Why Hollywood Is Addicted to the GameStop Saga

Hulu debuts the first of nine TV and film projects on Monday

Michael M. Santiago/Getty Images

Hulu debuts the first of many TV and film projects in the works about the saga of GameStop on Monday. The weeks-long financial whirlwind ensnared the video game retailer, Reddit and Wall Street in a “David vs. Goliath” battle that would put most Hollywood scripts to shame.

And according to ABC News’ Rebecca Jarvis, who appears on Hulu’s “GameStopped,” that’s exactly what made it ripe for the Hollywood treatment.

“You have gigantic winners and gigantic losers, you have populism feeling that the system is rigged, you have this David and Goliath setup — you can dig into whether or not that’s an accurate depiction of David versus Goliath — but that certainly is a part of the story,” Jarvis told TheWrap. “And just the frenzy and hysteria surrounding a single stock and really high stakes. I think that’s what drew people to it. But I also think that people are hungry for stories that come out of reality. Reality is stranger than fiction.”

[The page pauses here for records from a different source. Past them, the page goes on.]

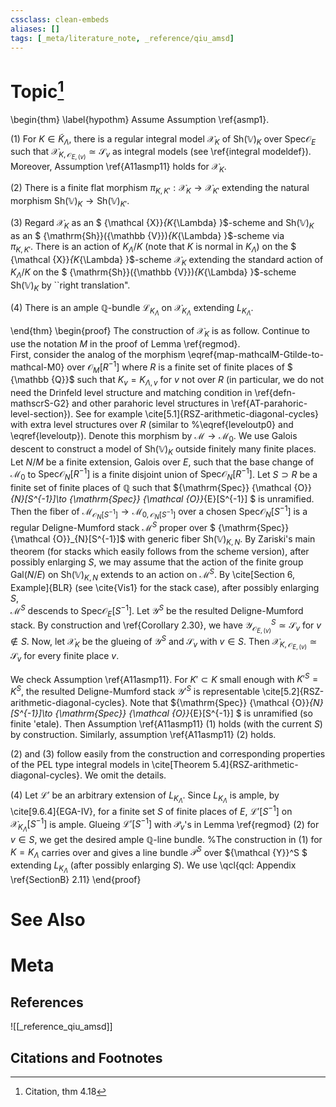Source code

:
 ```yaml
---
cssclass: clean-embeds
aliases: []
tags: [_meta/literature_note, _reference/qiu_amsd]
---
```

# Topic[^1]
\begin{thm} \label{hypothm} 
Assume Assumption \ref{asmp1}.

(1) For $K\in {{\widetilde K_\Lambda}}$, there is a regular integral model  ${\mathcal {X}}_K$ of  ${\mathrm{Sh}}({\mathbb {V}})_{K}$ over ${\mathrm{Spec}} {\mathcal {O}}_{E}$ such that ${\mathcal {X}}_{K, {\mathcal {O}}_{E,(v)}}\simeq \mathscr{S}_v$  as integral models (see   \ref{integral modeldef}). Moreover, Assumption \ref{A11asmp11} holds for  ${\mathcal {X}}_K$.

(2) There is   a   finite flat morphism  $\pi _{K,K' }:{\mathcal {X}}_{K }\to {\mathcal {X}}_{K' }$  extending
the natural morphism ${\mathrm{Sh}}({\mathbb {V}})_{K }\to {\mathrm{Sh}}({\mathbb {V}})_{K' }$.

(3) Regard ${\mathcal {X}}_{K }$ as an $ {\mathcal {X}}_{K_{\Lambda} }$-scheme and ${\mathrm{Sh}}({\mathbb {V}})_{K }$ as an $ {\mathrm{Sh}}({\mathbb {V}})_{K_{\Lambda} }$-scheme  via    
$\pi _{K,K' }$. 
There is   an action of $K_\Lambda/K$ (note that 
$K$ is normal in $K_{\Lambda}$) on  the $ {\mathcal {X}}_{K_{\Lambda} }$-scheme ${\mathcal {X}}_{K }$    extending  the standard action of $K_\Lambda/K$ on the $ {\mathrm{Sh}}({\mathbb {V}})_{K_{\Lambda} }$-scheme  ${\mathrm{Sh}}({\mathbb {V}})_{K }$  by ``right translation".

(4) There is an ample ${\mathbb {Q}}$-bundle ${\mathcal {L}}_{K_{\Lambda}}$ on  ${\mathcal {X}}_{K_{\Lambda}}$ extending  $L_{K_{\Lambda}}$.  

 

\end{thm}
\begin{proof} The construction  of ${\mathcal {X}}_K$  is as follow. Continue to use the notation $M$ in the proof of Lemma \ref{regmod}.   
First,  consider the analog of the morphism  \eqref{map-mathcalM-Gtilde-to-mathcal-M0} over ${\mathcal {O}}_M[R^{-1}]$ where $R$ is a finite set of finite places of $ {\mathbb {Q}}$ such that
$K_v=K_{\Lambda,v}$ for $v$ not over $R$ (in particular, we do not need the Drinfeld level structure and  matching condition in \ref{defn-mathscrS-G2} and other parahoric level structures in \ref{AT-parahoric-level-section}).  See for example \cite[5.1]{RSZ-arithmetic-diagonal-cycles} with extra level structures over $R$ (similar to %\eqref{leveloutp0} and
\eqref{leveloutp}). Denote this morphism by ${\mathcal {M}}\to {\mathcal {M}}_0$.
We use Galois descent to construct a model of ${\mathrm{Sh}}({\mathbb {V}})_K$  outside finitely many finite places.  
 Let $N/M$ be a finite   extension, Galois over $E$, such that the base change of  
${\mathcal {M}}_0$ to  ${\mathrm{Spec}} {\mathcal {O}}_{N}[R^{-1}]$ is a finite disjoint   union of  ${\mathrm{Spec}} {\mathcal {O}}_{N}[R^{-1}]$.  Let $S\supset R$ be a finite set of finite places of ${\mathbb {Q}}$ such that ${\mathrm{Spec}} {\mathcal {O}}_{N}[S^{-1}]\to {\mathrm{Spec}} {\mathcal {O}}_{E}[S^{-1}] $ is unramified.
Then the fiber of  ${\mathcal {M}}_{{\mathcal {O}}_{N}[S^{-1}]}\to {\mathcal {M}}_{0,{\mathcal {O}}_{N}[S^{-1}]}$ over  a chosen  ${\mathrm{Spec}} {\mathcal {O}}_{N}[S^{-1}]$ 
is a  regular Deligne-Mumford stack ${\mathcal {M}}^S$  proper over $ {\mathrm{Spec}} {\mathcal {O}}_{N}[S^{-1}]$  with generic fiber  ${\mathrm{Sh}}({\mathbb {V}})_{K,N}$. 
By Zariski's main theorem (for stacks which easily follows from the scheme version),  after possibly enlarging $S$, we may assume that   the action of the finite group ${\mathrm{Gal}}(N/E)$ on  ${\mathrm{Sh}}({\mathbb {V}})_{K,N}$ extends to an action on ${\mathcal {M}}^S$. 
By  \cite[Section 6, Example]{BLR} (see \cite{Vis1} for the stack case), after  possibly enlarging $S$,  
${\mathcal {M}}^S$  descends to ${\mathrm{Spec}} {\mathcal {O}}_{E}[S^{-1}]$.
 Let ${\mathcal {Y}} ^S$ be the resulted  Deligne-Mumford stack.  By construction and  \ref{Corollary 2.30}, we have ${\mathcal {Y}} ^S_{{\mathcal {O}}_{E,(v)}}\simeq \mathscr{S}_v$ for $v\not\in S$. 
  Now, let ${\mathcal {X}}_K$ be the glueing of ${\mathcal {Y}}^S$ and  $\mathscr{S}_v$ with $v\in S$.   Then ${\mathcal {X}}_{K, {\mathcal {O}}_{E,(v)}}\simeq \mathscr{S}_v$ for every finite place $v$.
  
We check Assumption \ref{A11asmp11}. For $K'\subset K$ small enough with $K'^S=K^S$,   the resulted  Deligne-Mumford stack ${\mathcal {Y}}'^S$   is representable \cite[5.2]{RSZ-arithmetic-diagonal-cycles}. Note that ${\mathrm{Spec}} {\mathcal {O}}_{N}[S^{-1}]\to {\mathrm{Spec}} {\mathcal {O}}_{E}[S^{-1}] $ is unramified (so finite \'etale).
Then  Assumption \ref{A11asmp11} (1) holds (with the current $S$) by construction. Similarly, assumption \ref{A11asmp11} (2) holds.

(2) and (3) 
follow easily from the construction and corresponding properties of the PEL type integral models in \cite[Theorem 5.4]{RSZ-arithmetic-diagonal-cycles}. We omit the details.


(4)   Let ${\mathcal {L}}'$ be an arbitrary extension of $L_{K_\Lambda}$. Since $L_{K_\Lambda}$ is ample, by \cite[9.6.4]{EGA-IV}, for a finite set $S$ of  finite places of $E$, ${\mathcal {L}}'[S^{-1}]$ on ${\mathcal {X}}_{K_\Lambda}[S^{-1}]$ is  ample. 
Glueing ${\mathcal {L}}'[S^{-1}]$ with $\mathscr{P}_v$'s in Lemma \ref{regmod} (2) for $v\in S$,  we get the desired 
ample ${\mathbb {Q}}$-line bundle.
%The construction in (1)   for $K=K_\Lambda$ carries over and gives a  line bundle  $\mathscr{P}^S$ over  ${\mathcal {Y}}^S  $ extending  $L_{K_\Lambda}$ (after possibly enlarging $S$). We use \qcl{qcl: Appendix \ref{SectionB} 2.11} 
\end{proof}

# See Also

# Meta
## References
![[_reference_qiu_amsd]]


## Citations and Footnotes
[^1]: Citation, thm 4.18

In late January, a cadre of Reddit stock traders attempted to stick it to hedge funds that were shorting the stock price for the gaming retail company by trading the stock heavily and inflating its stock market value by as much as 1,500%, before it came crashing back to earth. The heavy trading was all thanks to WallStreetBets, a subreddit founded in January 2012 as a meeting place for both new and experienced investors to network and also talk about their bets (as in, what’s good, what to hold, etc). The subreddit quickly grew into a forum for amateur — and often unvetted — wannabe financial advisors who brag about huge gains to encourage other people to play the stock market.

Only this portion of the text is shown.